La crise que
traverse l’Europe en ce printemps me parait plus grave que celles auxquelles
nous étions accoutumés. Jamais le cercle vicieux de l’impuissance et de
l’impopularité n’a été aussi évident. Impuissante parce que divisée, comme on
l’a vu à propos de la vague migratoire et de l’accueil des réfugiés, l’Europe
est devenue impopulaire. Elle se révèle incapable d’organiser la solidarité qui
devrait unir les membres d’une Union « sans cesse plus étroite ». Il
est significatif que le premier ministre Cameron ait obtenu sans grande
difficulté, comme l’une des concessions permettant au Royaume Uni de rester
dans l’Union, d’être exonéré de cet objectif. Les deux questions qui dominent
l’actualité européenne sont la menace du Brexit (retrait du Royaume-Uni) et la
poursuite de la crise migratoire.
La menace du Brexit
L’échéance
immédiate est celle du référendum du 23 juin. Je respecte l’avis de ceux qui
pensent qu’un départ du Royaume-Uni ôterait un obstacle aux progrès de
l’intégration mais je ne le partage pas. La première conséquence d’un succès
des brexiters serait un profond
ébranlement politique, économique et monétaire. Outre la perte de confiance
dans l’avenir de la construction européenne, en Europe mais aussi sur les
autres continents, rien ne permet d’espérer la constitution d’un front uni dans
la négociation des conditions de la sortie et du statut qui pourrait être
consenti à la Grande-Bretagne. On peut prévoir que la Commission se montrerait
ferme afin de décourager d’autres tentations. Mais serait-elle soutenue par des
gouvernements dont la préoccupation majeure sera de sortir aussi vite que
possible de cette nouvelle crise et d’en pallier les conséquences sur l’économie ?
La clause de
retrait introduite dans le traité de Lisbonne prévoit un délai de deux ans à
partir de la demande de retrait. Il appartiendrait donc aux Britanniques de
fixer le départ du délai.

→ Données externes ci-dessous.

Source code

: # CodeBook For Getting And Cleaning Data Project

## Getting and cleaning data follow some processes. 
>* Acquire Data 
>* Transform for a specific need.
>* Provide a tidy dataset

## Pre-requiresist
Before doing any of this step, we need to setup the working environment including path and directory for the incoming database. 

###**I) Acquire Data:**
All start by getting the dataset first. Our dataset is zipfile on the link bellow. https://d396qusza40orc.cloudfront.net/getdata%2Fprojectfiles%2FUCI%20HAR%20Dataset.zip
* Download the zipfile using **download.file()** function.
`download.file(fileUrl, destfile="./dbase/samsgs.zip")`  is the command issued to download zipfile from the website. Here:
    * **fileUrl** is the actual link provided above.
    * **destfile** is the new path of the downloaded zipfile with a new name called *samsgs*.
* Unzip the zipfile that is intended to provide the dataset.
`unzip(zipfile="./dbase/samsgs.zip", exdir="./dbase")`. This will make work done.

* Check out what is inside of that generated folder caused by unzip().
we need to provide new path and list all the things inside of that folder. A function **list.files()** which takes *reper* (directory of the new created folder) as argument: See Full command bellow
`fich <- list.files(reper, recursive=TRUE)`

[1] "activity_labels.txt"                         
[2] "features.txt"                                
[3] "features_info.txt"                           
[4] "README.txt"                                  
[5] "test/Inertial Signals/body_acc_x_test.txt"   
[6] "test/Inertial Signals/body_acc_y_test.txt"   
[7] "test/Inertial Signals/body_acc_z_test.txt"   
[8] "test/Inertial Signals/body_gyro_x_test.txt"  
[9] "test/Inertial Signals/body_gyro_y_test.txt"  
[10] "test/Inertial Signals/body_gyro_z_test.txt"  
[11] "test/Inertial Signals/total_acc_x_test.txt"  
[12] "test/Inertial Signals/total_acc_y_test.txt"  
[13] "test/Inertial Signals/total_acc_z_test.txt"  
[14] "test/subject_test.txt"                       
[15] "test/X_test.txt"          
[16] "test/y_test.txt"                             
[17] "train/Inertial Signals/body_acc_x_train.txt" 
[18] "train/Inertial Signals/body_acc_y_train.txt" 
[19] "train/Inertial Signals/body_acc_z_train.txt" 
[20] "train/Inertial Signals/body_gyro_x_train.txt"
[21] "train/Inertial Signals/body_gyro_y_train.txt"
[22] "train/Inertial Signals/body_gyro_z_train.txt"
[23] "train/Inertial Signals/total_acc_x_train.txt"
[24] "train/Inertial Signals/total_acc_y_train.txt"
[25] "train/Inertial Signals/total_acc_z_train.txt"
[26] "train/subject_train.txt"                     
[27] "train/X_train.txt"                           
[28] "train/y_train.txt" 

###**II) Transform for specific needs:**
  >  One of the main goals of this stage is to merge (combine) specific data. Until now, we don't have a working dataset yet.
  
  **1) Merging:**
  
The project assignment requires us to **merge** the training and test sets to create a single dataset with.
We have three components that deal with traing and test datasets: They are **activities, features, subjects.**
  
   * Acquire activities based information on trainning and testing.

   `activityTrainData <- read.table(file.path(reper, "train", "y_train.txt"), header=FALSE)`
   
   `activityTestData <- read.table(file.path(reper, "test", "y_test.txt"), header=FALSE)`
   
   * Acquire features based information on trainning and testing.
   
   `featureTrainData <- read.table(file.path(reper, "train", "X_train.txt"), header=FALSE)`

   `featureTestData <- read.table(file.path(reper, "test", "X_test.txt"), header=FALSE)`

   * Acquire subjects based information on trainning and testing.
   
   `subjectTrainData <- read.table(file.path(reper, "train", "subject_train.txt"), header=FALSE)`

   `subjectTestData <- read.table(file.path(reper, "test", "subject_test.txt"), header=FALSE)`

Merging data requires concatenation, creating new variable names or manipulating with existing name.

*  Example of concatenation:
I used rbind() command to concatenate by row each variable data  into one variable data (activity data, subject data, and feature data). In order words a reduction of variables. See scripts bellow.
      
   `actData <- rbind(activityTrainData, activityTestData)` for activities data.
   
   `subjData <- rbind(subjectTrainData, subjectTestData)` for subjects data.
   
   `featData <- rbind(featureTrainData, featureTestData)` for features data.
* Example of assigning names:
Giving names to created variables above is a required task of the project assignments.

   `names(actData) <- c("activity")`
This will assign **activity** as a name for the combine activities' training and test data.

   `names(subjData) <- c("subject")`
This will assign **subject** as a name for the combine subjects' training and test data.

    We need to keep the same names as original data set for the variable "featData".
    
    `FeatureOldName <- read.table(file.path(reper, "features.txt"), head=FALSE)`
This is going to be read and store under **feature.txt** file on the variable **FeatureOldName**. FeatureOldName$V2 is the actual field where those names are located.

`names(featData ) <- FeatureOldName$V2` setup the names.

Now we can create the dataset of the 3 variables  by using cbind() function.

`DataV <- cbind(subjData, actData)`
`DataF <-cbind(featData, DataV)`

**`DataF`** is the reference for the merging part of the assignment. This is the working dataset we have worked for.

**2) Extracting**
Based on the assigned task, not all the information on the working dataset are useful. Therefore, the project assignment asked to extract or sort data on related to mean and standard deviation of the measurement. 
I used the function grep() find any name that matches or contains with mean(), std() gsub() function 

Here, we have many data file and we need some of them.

Mais nul ne sait ce qu’il adviendrait d’un Premier
ministre désavoué sur une question majeure. Or le nombre de questions à régler
serait immense depuis celle du régime commercial jusqu’à celle des agences
exécutives et des fonctionnaires de nationalité britannique. Les représentants
du Royaume continueront à siéger dans les instances de l’UE tant que le traité
de sortie ne sera pas en vigueur. Pourraient-ils se voir confier la présidence
tournante qui devait leur échoir au second semestre de 2017 ?
Je me
garderai de tout pronostic sur le résultat du vote. La bataille sur les
conséquences économiques du Brexit semblait gagnée après de multiples mises en
garde. Cependant les partisans de la sortie de l’UE, forts du renfort du très
populaire ancien maire de Londres Boris Johnson, sont plus ardents et soutenus par
une presse populaire passionnément hostile à l’UE. Les partisans du maintien plus
nombreux parmi les jeunes sont moins ardents et plus abstentionnistes. Le
Premier ministre a de la peine à faire entendre un discours dans lequel il
énumère tous les avantages non seulement économiques mais politiques que le
Royaume-Uni a tirés de son appartenance à l’Union alors qu’il ne cessait
naguère de les contester. On notera qu’en conclusion de ces déclarations, il ne
manque pas néanmoins de se féliciter d’avoir bloqué toute avancée vers une
Europe politique.
Une sortie
du Royaume-Uni pourrait enfin conduire à son éclatement si, comme il est
probable, les indépendantistes écossais, europhiles, en tiraient argument pour
réclamer un nouveau référendum. On peut aussi redouter les conséquences d’un
Brexit sur les relations inter-irlandaises et la reprise d’un conflit séculaire
que la commune appartenance à l’UE avait contribué à apaiser.
Les réfugiés, une crise
dont on ne voit pas la fin
Après quelques mois, on peut prendre
la mesure de l’ampleur du drame auquel l’Europe est confrontée. L’idée suivant
laquelle il existe en Europe une terre d’accueil ouverte aux victimes des
régimes tyranniques et des différentes formes de guerre qui sévissent en
Afrique et au Proche-Orient est un élément nouveau dans la géopolitique
internationale. Il n’est pas surprenant que les réactions face à ce phénomène
opposent des peuples dont l’histoire est diverse. Entre la générosité initiale d’Angela
Merkel et le refus des pays d’Europe centrale d’accepter la décision de
relocalisation des demandeurs d’asile décidée par le Conseil européen,
l’incompréhension est totale. Après avoir donné le spectacle de décisions
unilatérales prises sans concertation, la situation est en voie de lente amélioration.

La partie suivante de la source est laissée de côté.